DePinto/Danny was affable for the camera, and the show had some fun with him spilling coffee on a store floor, and screwing up a pastry-making assembly line. I half-expected CBS to intercut this with footage from the I Love Lucy episode where Lucy runs amock in the chocolate factory.
The biggest problems the boss encountered during an entire week were that stale pastries in one store were not being given to a local charity, and some overhead lights in another outlet needed replacing. Otherwise, it was non-stop warm-and-fuzziness with adorable Dolores, the middle-aged coffee-maker who greets customers as though she’s their mom, and happy-time with Igor, not long from his homeland of Kazakhstan but the exact opposite of Borat: irony-free and charmingly humble.
Those of you who’ve commented on my previous Boss recaps are a baffling bunch: When I reviewed the post-Super Bowl premiere starring Waste Management’s Larry O’Donnell and wrote this was a hollow commercial for the managerial ruling-class, I got complaints that I didn’t appreciate how noble it was of ol’ Larry to “walk a mile in the shoes” of his exploited employees. (By the way, Larry-lovers: I’ve been scouring the Internet, and I don’t see any news of those sweeping changes at Waste Management promised by O’Donnell and his “task force” during the show. I guess the company is keeping all that good publicity under wraps. Modesty prevails!)
Then last week, I admired the way the editing of the Hooters episode of Boss made for interesting drama, and you chastised me for not yelling loudly enough for the beheading of bully-boy employee Jimbo.

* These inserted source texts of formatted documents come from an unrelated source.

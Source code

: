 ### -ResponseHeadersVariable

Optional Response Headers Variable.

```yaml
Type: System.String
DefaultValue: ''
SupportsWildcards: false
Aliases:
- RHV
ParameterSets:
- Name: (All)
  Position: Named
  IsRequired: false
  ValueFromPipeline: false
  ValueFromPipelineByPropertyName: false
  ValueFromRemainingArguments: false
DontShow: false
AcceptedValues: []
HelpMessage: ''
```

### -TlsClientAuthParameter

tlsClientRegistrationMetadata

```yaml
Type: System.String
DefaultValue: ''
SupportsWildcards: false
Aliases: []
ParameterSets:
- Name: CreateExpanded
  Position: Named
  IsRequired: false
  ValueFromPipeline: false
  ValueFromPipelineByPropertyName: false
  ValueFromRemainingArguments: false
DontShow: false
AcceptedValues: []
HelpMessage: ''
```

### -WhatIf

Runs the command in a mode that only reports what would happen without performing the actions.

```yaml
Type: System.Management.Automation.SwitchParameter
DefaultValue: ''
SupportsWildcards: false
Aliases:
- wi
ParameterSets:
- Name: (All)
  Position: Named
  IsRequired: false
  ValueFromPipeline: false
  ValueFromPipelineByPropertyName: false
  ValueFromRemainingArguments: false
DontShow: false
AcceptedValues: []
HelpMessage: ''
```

So I won’t guess who you ended up rooting for this week. I give Joe DePinto credit for handing out the best prize in the short history of Undercover Boss: Igor got his own franchise!
The night’s most inexplicable omission? How do you do a show about 7-Eleven and not plumb the mysteries of the great Slurpee machine: How it works, and how they choose flavors like Blackberry Lime and Mountain Dew Blue Shock?
Did you watch? How can we get Dolores a kidney donor?